> **Problem requirements**: Report every line below that has the string "Gateway" in it.

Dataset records

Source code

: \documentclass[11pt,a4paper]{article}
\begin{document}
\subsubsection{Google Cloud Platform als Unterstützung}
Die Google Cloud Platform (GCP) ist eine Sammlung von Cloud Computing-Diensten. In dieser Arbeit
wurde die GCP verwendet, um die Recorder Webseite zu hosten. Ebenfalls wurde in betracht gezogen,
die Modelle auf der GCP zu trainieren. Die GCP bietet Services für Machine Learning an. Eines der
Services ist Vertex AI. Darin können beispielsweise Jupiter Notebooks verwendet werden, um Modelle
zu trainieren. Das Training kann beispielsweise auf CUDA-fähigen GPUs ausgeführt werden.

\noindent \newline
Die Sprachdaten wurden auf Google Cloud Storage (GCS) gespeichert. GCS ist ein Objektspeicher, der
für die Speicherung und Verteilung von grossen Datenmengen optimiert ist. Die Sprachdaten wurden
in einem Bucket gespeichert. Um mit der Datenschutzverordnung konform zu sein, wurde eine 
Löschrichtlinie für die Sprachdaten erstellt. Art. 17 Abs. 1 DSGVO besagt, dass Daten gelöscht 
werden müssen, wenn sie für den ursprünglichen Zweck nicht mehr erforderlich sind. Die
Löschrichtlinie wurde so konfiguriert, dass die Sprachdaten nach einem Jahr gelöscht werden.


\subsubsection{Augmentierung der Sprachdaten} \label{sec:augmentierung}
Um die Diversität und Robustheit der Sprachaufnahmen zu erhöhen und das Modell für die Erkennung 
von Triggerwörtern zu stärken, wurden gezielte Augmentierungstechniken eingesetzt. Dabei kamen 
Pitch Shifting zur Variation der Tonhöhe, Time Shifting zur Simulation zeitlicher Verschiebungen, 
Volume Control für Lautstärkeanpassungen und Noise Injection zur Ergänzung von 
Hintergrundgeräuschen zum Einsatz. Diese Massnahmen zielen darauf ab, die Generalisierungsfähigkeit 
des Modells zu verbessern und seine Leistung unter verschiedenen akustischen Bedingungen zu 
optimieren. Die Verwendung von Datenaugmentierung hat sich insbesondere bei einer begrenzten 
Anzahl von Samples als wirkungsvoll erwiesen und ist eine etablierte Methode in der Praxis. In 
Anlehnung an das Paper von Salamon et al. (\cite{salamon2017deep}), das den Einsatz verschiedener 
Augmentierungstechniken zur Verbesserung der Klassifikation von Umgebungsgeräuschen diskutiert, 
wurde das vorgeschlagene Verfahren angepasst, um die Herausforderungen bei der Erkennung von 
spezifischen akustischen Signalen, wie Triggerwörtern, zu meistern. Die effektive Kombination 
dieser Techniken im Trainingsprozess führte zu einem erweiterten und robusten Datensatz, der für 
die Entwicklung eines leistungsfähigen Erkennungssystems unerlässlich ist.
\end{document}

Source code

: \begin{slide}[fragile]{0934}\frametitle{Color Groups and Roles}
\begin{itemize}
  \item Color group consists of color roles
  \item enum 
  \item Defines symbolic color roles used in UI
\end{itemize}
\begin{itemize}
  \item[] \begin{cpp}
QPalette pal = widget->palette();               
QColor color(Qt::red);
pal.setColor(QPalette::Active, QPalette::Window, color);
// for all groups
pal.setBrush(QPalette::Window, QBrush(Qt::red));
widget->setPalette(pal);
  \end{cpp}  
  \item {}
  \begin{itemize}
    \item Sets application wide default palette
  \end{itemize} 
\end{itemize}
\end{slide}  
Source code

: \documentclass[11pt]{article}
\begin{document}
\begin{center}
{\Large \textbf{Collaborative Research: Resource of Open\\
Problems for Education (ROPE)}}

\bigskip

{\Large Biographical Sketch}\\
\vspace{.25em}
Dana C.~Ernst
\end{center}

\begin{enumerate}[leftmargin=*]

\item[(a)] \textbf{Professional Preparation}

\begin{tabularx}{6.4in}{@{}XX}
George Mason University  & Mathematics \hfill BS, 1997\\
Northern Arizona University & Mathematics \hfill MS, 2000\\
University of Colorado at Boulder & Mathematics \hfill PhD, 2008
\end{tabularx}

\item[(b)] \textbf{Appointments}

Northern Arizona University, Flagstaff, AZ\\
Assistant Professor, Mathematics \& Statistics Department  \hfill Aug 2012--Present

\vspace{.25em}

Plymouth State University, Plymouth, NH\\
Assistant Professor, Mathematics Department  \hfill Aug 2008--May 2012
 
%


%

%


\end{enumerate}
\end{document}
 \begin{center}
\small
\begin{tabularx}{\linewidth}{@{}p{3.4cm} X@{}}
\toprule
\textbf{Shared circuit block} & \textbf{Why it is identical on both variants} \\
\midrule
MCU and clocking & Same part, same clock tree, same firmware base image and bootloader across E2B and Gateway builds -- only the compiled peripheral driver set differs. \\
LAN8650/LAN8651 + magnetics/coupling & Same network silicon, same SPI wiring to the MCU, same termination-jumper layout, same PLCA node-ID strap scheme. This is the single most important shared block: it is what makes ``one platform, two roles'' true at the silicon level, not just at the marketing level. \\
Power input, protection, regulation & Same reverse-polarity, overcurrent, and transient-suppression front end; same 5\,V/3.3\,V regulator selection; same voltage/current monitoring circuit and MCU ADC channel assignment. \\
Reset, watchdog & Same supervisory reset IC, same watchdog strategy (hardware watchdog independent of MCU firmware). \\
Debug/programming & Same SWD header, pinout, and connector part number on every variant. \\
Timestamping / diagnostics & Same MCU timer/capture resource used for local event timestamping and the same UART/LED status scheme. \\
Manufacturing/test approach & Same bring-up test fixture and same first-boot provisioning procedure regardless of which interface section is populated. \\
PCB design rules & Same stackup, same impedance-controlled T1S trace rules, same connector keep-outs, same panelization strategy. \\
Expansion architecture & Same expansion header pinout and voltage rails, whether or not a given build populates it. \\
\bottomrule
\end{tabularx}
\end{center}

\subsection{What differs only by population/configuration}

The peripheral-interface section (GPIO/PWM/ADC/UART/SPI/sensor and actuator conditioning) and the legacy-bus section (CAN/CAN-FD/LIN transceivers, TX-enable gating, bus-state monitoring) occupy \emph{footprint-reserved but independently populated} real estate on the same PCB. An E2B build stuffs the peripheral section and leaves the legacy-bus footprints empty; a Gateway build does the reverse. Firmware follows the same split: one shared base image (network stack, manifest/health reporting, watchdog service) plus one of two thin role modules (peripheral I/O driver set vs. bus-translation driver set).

> **Task response**:
MCU and clocking & Same part, same clock tree, same firmware base image and bootloader across E2B and Gateway builds -- only the compiled peripheral driver set differs. \\
The peripheral-interface section (GPIO/PWM/ADC/UART/SPI/sensor and actuator conditioning) and the legacy-bus section (CAN/CAN-FD/LIN transceivers, TX-enable gating, bus-state monitoring) occupy \emph{footprint-reserved but independently populated} real estate on the same PCB. An E2B build stuffs the peripheral section and leaves the legacy-bus footprints empty; a Gateway build does the reverse. Firmware follows the same split: one shared base image (network stack, manifest/health reporting, watchdog service) plus one of two thin role modules (peripheral I/O driver set vs. bus-translation driver set).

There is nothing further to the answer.